The Oregon Convention Center already kind of looks like a Lego temple, with its towering glass spires, so it should be no surprise it hosts the Northwest’s biggest Lego convention every year.
Bricks Cascade, which is open to the public February 29 and March 1, features vendors, jaw-dropping Lego creations such as local builder Erik Mattson’s eight-foot-tall replica of Multnomah Falls, and irreverent seminars on the vast web of theory that lies beneath the simple act of snapping plastic bricks together. The Bearded Builders, the two (extremely) Oregon men who are currently competing on Fox’s Lego Masters reality series, will also make an appearance.
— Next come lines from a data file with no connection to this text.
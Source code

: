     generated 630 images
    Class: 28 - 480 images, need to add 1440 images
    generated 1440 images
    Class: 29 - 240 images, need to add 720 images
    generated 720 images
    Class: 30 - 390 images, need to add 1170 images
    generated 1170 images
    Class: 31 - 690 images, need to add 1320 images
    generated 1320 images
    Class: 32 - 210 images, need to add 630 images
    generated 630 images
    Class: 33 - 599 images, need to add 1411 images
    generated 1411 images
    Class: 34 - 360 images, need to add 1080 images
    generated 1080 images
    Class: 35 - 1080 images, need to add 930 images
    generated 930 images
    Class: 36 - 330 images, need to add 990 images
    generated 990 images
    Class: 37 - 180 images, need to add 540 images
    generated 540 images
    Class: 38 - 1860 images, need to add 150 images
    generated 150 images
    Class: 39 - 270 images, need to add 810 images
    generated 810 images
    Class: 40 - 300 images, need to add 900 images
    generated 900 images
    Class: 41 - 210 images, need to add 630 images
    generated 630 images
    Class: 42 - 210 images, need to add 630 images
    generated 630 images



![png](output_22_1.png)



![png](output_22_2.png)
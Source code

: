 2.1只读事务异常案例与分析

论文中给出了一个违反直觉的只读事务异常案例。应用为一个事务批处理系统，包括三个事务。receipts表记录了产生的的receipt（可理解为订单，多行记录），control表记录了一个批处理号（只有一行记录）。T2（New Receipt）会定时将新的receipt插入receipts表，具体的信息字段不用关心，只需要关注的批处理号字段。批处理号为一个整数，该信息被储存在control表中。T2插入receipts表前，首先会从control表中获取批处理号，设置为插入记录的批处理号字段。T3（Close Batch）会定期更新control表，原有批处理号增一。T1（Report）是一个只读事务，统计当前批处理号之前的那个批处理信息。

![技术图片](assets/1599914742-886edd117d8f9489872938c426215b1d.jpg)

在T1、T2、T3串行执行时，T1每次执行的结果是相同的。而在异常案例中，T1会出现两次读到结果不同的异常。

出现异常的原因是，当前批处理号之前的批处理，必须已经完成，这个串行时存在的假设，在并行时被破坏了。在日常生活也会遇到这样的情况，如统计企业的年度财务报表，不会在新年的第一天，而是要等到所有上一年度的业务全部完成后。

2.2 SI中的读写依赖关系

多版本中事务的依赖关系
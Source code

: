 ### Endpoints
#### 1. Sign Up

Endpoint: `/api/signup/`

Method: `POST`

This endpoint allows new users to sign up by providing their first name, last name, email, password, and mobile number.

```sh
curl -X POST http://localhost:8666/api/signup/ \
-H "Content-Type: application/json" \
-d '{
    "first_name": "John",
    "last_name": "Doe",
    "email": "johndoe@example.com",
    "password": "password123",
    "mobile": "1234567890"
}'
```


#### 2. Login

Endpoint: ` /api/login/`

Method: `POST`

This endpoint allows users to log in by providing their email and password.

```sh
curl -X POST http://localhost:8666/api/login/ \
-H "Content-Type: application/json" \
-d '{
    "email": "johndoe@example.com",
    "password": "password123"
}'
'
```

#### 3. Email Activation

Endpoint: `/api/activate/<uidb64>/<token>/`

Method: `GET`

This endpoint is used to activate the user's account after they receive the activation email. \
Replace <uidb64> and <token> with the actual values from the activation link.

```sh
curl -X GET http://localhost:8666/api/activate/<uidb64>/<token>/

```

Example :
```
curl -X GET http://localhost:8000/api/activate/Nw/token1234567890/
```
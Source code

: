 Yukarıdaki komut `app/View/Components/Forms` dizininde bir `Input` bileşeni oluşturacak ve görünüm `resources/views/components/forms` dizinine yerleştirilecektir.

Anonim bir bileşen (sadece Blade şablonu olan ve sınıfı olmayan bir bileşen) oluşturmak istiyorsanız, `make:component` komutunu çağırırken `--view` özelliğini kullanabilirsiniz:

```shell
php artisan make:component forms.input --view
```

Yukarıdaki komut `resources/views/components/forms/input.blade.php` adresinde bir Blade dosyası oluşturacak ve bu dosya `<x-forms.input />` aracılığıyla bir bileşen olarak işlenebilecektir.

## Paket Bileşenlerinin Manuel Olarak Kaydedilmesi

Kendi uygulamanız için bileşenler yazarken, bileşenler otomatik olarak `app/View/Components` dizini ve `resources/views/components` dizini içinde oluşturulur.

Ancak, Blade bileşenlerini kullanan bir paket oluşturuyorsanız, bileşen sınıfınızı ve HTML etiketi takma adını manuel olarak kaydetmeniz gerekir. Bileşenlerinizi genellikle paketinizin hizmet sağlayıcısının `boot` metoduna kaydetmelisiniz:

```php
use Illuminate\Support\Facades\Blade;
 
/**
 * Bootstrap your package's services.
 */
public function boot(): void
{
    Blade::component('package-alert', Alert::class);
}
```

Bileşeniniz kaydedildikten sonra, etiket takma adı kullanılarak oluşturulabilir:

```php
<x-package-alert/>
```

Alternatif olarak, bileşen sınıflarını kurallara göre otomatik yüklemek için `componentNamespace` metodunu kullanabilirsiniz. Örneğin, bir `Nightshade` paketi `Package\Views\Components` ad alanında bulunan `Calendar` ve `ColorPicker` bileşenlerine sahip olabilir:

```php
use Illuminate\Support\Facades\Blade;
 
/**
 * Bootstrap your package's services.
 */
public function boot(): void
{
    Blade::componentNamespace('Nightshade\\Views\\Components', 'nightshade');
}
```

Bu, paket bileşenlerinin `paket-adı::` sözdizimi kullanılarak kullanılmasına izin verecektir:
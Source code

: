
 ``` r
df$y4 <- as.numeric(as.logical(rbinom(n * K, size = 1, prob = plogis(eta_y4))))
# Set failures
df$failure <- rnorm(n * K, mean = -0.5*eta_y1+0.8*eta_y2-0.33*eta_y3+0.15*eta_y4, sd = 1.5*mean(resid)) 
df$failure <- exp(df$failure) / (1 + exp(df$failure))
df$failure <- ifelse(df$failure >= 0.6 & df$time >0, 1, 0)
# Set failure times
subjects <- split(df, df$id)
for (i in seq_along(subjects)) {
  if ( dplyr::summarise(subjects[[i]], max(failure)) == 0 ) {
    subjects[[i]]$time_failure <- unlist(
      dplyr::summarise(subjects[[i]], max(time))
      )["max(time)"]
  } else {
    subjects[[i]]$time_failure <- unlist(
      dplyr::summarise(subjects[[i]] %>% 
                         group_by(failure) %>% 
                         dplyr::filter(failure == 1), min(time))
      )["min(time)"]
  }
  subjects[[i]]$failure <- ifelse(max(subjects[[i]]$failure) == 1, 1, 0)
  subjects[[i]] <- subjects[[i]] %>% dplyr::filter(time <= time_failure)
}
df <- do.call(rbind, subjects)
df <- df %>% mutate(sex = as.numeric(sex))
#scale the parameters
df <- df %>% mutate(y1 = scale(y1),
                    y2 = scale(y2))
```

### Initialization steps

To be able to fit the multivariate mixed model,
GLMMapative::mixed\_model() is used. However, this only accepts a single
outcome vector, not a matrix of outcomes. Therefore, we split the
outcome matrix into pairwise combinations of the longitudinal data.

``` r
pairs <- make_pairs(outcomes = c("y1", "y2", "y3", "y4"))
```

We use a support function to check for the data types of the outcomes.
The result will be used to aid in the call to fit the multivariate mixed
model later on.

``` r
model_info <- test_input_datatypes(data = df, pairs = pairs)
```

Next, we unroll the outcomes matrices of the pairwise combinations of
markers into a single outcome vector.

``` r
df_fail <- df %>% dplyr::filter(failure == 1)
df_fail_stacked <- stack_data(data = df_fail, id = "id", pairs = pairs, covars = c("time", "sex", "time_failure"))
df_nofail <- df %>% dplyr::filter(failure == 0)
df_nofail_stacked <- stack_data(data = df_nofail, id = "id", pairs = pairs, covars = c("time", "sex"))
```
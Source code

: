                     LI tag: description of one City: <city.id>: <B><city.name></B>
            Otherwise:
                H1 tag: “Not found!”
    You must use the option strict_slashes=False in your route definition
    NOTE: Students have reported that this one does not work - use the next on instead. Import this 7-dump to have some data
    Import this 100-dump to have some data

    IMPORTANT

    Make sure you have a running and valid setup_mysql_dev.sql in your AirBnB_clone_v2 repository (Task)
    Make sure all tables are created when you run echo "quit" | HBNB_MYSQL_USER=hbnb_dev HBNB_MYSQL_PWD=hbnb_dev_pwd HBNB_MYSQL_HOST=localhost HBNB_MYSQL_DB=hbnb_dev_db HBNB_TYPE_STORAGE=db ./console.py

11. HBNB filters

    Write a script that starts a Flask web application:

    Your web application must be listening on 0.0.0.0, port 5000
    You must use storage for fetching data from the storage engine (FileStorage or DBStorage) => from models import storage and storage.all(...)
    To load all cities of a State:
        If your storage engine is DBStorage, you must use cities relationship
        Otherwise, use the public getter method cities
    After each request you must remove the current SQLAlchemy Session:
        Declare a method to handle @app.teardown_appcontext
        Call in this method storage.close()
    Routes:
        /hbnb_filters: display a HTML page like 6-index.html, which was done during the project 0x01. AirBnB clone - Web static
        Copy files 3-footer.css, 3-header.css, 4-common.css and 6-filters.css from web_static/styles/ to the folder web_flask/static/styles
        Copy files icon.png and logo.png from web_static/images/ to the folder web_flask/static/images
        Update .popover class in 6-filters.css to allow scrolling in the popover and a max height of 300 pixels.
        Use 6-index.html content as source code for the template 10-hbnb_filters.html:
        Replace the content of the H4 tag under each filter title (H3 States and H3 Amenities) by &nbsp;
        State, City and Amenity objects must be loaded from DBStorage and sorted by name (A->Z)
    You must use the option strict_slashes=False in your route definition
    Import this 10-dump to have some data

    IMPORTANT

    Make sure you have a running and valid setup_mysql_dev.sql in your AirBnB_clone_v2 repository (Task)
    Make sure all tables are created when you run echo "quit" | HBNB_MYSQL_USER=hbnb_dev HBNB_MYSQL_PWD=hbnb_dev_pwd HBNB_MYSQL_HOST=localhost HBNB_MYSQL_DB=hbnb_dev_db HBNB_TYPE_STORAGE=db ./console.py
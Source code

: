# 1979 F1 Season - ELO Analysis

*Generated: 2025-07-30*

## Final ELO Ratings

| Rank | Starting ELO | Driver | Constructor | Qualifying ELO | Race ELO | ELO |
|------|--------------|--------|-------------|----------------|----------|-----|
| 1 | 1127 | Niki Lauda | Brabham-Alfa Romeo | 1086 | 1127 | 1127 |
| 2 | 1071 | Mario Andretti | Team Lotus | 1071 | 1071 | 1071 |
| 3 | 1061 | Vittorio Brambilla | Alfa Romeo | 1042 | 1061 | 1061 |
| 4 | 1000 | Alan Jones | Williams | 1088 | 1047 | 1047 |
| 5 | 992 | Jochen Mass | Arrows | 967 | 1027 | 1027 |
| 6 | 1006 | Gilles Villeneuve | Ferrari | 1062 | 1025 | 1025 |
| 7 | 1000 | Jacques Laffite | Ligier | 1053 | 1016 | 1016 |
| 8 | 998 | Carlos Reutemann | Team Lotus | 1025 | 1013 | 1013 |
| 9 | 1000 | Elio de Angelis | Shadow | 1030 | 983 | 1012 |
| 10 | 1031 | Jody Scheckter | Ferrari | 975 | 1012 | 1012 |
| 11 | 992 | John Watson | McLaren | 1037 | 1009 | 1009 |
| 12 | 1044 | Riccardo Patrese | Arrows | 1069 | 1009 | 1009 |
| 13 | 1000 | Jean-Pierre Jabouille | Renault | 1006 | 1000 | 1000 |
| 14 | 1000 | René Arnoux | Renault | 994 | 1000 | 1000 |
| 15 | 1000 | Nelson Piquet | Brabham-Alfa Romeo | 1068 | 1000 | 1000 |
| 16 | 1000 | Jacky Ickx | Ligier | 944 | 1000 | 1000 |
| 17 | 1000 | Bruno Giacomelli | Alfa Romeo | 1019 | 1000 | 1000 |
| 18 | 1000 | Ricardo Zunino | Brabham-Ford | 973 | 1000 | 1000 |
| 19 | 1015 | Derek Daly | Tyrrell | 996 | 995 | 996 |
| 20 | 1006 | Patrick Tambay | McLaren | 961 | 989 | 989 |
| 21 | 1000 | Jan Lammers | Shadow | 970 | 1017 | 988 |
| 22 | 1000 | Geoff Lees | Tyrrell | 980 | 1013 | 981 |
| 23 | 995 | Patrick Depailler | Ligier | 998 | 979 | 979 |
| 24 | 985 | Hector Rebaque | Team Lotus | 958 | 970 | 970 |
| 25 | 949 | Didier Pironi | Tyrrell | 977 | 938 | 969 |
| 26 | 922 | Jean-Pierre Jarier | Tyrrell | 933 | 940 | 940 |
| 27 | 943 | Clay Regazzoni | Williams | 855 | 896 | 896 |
Bricks Cascade is the descendant of Brickfest, the first convention for Adult Fans of Lego (AFOLs, in the Lego-fandom parlance) in the country. Brickfest was the brainchild of long-distance couple Christina Hitchcock and Steve Barile, who lived respectively in Washington, DC, and Portland.
After being held in DC from 2000 to 2006, the event took place in at the Oregon Convention Center in 2007 and 2009, and after the latter proved to be its final year thanks to staffing issues a group of enthusiasts in Portland revived the concept as Bricks Cascade in 2012. This is its ninth year.
Builders must be 14 or older to have their work displayed at the event or to attend the private Builders’ Convention that precedes the public event. But Bricks Cascade has always been a family-friendly occasion and features building stations for kids, who might take inspiration from their older peers’ work and find new possibilities in these humble blocks of plastic.
Which, by the way, are called Lego bricks or “Lego”—not “Legos.” Consider this a warning in advance.